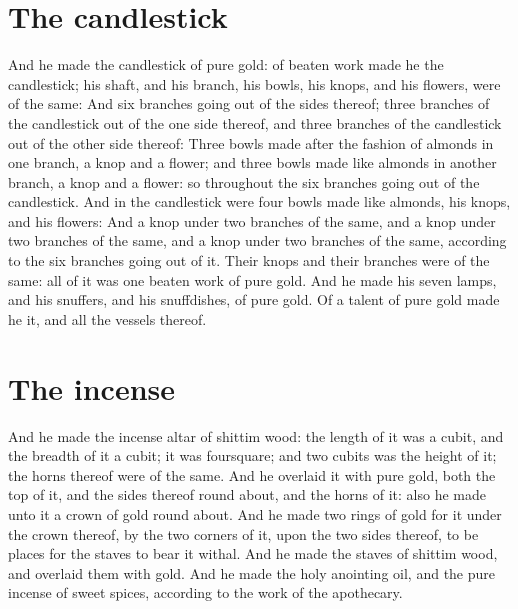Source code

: \begin{biblechapter}
\section*{The candlestick}
\verse And he made the candlestick of pure gold: of beaten work made he the candlestick; his shaft, and his branch, his bowls, his knops, and his flowers, were of the same:
\verse And six branches going out of the sides thereof; three branches of the candlestick out of the one side thereof, and three branches of the candlestick out of the other side thereof:
\verse Three bowls made after the fashion of almonds in one branch, a knop and a flower; and three bowls made like almonds in another branch, a knop and a flower: so throughout the six branches going out of the candlestick.
\verse And in the candlestick were four bowls made like almonds, his knops, and his flowers:
\verse And a knop under two branches of the same, and a knop under two branches of the same, and a knop under two branches of the same, according to the six branches going out of it.
\verse Their knops and their branches were of the same: all of it was one beaten work of pure gold.
\verse And he made his seven lamps, and his snuffers, and his snuffdishes, of pure gold.
\verse Of a talent of pure gold made he it, and all the vessels thereof.
\section*{The incense}
\verse And he made the incense altar of shittim wood: the length of it was a cubit, and the breadth of it a cubit; it was foursquare; and two cubits was the height of it; the horns thereof were of the same.
\verse And he overlaid it with pure gold, both the top of it, and the sides thereof round about, and the horns of it: also he made unto it a crown of gold round about.
\verse And he made two rings of gold for it under the crown thereof, by the two corners of it, upon the two sides thereof, to be places for the staves to bear it withal.
\verse And he made the staves of shittim wood, and overlaid them with gold.
\verse And he made the holy anointing oil, and the pure incense of sweet spices, according to the work of the apothecary.
\end{biblechapter}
--
* WHAT THIS TASK INVOLVES: Go through the listing above and work out how many lines contain the string "staves". Reply with the number alone.

* SOLUTION TO THIS EXERCISE: 2